Everything Belongs: The Gift of Contemplative Prayer is Richard Rohr's introduction to Christian contemplative practice, first published by Crossroad Publishing in 1999 and revised in 2003. A Franciscan priest and founder of the Center for Action and Contemplation in Albuquerque, Rohr argues that contemplation — the practice of resting in God's presence without striving — is not a specialized discipline for monastics but the foundation of genuine Christian life available to anyone. The book's central claim, encoded in its title, is that contemplative awareness transforms how all of experience is held: nothing needs to be excluded, and the suffering, failure, and shadow that conventional religion tends to suppress are precisely what the contemplative learns to hold rather than push away.
The seven chapters move from the basic tension between center and circumference — settled awareness versus the defended ego — through a diagnosis of the ego's role in spiritual life, the contemplative practice of cleansing the lens of perception, and what Rohr calls "not pushing the river," the willingness to receive experience rather than manage it. Drawing on Francis of Assisi, Thomas Merton, Carl Jung, and the hesychast tradition, Rohr presents contemplation less as a technique than as a quality of attention: a receptiveness that finds nothing outside the scope of grace.
We cannot attain the presence of God. We're already totally in the presence of God. What's absent is awareness.
Everything Belongs
Contents
Center and Circumference
Vision of Enchantment
Ego and Soul
Cleansing the Lens
Don't Push the River
Return to the Sacred
Coda and Conclusion: A Contemplative Seeing of the Doctrine of the Cross
Reception
Everything Belongs became one of the fastest-selling books on Catholic spirituality when it appeared in 1999 and has remained in print through multiple editions, with a revised and updated edition published in 2003. It is widely used in retreat and spiritual direction settings and is regarded as one of Rohr's most accessible works. Reviewers in journals of Christian spirituality praised the integration of the contemplative tradition with Rohr's characteristic social critique; the book has been particularly commended for making contemplative practice legible to readers without a formal monastic or religious background. Critical voices from more conservative Catholic quarters have noted that Rohr's use of Jungian categories and perennialist framing sits at some distance from orthodox Thomist frameworks. The book remains a standard text in contemporary Christian contemplative literature, often read alongside the writings of Thomas Keating and Thomas Merton.
Frequently asked
What is Everything Belongs about?
It is Richard Rohr's introduction to Christian contemplative prayer, arguing that resting in God's presence without striving is not a specialized practice for monastics but the foundation of Christian life. The title names its central insight: that contemplative awareness holds all of experience together, including what is normally excluded or suppressed.
What does Rohr mean by "everything belongs"?
He means that genuine contemplative awareness excludes nothing from experience — not failure, suffering, or the parts of the self that religion typically judges.
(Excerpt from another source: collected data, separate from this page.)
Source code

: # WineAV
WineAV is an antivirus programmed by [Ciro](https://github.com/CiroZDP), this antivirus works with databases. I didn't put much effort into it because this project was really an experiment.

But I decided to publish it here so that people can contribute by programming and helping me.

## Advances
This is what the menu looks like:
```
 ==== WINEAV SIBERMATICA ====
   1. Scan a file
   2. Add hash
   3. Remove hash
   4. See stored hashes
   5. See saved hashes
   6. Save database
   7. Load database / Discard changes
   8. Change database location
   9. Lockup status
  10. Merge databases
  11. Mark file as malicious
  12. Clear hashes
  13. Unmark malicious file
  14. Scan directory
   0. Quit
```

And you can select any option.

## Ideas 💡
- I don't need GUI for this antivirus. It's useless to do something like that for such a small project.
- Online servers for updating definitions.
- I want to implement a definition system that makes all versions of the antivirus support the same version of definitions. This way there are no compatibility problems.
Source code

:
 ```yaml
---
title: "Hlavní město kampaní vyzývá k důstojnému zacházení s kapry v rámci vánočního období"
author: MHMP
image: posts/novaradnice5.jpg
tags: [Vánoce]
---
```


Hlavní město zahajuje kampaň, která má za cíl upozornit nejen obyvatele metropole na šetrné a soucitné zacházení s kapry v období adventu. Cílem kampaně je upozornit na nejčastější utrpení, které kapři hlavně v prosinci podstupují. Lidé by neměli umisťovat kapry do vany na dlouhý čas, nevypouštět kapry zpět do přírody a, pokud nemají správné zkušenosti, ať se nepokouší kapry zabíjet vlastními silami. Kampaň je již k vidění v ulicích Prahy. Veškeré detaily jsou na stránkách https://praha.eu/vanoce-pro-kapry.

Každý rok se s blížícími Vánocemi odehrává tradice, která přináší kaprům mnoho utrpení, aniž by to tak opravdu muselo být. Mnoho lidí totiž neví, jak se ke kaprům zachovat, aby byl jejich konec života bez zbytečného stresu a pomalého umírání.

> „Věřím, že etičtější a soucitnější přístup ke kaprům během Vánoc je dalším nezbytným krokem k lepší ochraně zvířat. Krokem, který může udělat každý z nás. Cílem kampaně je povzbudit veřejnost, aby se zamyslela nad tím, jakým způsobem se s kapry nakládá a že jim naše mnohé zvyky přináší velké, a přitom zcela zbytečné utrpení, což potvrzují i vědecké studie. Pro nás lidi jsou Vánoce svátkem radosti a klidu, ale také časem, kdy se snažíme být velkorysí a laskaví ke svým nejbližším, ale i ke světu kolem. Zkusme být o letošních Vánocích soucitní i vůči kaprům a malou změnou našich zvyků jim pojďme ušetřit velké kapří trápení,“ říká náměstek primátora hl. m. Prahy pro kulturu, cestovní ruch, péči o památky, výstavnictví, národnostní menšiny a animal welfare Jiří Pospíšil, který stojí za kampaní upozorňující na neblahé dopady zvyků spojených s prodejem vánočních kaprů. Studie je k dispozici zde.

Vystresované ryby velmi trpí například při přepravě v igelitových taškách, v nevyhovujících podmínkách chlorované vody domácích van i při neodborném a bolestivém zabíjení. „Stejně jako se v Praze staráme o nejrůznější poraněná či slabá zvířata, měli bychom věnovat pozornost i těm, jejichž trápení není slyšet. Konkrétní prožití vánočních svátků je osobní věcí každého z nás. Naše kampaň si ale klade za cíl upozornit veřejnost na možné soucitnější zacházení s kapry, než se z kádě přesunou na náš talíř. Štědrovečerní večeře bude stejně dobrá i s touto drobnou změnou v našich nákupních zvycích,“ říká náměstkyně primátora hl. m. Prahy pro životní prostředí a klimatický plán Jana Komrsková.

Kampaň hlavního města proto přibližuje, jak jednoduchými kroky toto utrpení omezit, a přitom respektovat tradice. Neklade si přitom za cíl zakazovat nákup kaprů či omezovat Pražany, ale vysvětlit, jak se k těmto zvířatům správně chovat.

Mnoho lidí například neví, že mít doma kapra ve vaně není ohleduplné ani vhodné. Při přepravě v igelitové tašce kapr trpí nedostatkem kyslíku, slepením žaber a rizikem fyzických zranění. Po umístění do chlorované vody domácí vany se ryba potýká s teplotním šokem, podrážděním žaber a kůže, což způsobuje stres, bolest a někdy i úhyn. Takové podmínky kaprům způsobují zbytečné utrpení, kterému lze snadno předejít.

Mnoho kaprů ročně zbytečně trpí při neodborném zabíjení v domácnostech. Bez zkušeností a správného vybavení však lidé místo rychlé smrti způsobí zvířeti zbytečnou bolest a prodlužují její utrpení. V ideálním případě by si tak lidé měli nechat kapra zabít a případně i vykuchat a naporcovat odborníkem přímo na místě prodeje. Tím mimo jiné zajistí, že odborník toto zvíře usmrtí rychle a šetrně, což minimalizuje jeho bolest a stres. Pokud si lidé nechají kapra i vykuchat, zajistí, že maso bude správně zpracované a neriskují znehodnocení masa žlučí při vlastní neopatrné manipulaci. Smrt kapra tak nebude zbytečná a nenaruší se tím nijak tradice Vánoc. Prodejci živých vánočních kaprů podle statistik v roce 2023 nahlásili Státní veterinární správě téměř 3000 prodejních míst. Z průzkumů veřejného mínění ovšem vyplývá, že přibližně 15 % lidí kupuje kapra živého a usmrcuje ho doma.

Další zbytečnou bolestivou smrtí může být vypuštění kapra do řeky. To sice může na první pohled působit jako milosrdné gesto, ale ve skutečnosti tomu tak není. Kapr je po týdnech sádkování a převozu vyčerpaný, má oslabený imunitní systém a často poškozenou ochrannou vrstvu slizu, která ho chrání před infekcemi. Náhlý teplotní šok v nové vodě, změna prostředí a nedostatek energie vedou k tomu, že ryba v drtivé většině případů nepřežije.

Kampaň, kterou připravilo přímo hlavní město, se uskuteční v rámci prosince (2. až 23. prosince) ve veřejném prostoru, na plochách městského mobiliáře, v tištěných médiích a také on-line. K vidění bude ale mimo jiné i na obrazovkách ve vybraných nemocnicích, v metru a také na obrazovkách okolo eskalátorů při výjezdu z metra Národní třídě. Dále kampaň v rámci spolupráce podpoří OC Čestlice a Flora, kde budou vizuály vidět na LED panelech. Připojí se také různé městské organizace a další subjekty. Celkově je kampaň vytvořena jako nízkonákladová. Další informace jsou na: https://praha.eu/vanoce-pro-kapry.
The phrase names the quality of perception that the practice cultivates: a receptiveness that finds nothing outside the scope of grace.
How does this book relate to the work of Thomas Merton and Thomas Keating?
Rohr draws explicitly on Merton's contemplative writings and stands within the same Franciscan–Catholic tradition as Keating's centering prayer movement. The book is frequently used alongside Keating's work in retreat settings, though Rohr frames contemplation in broader terms rather than as a single technique.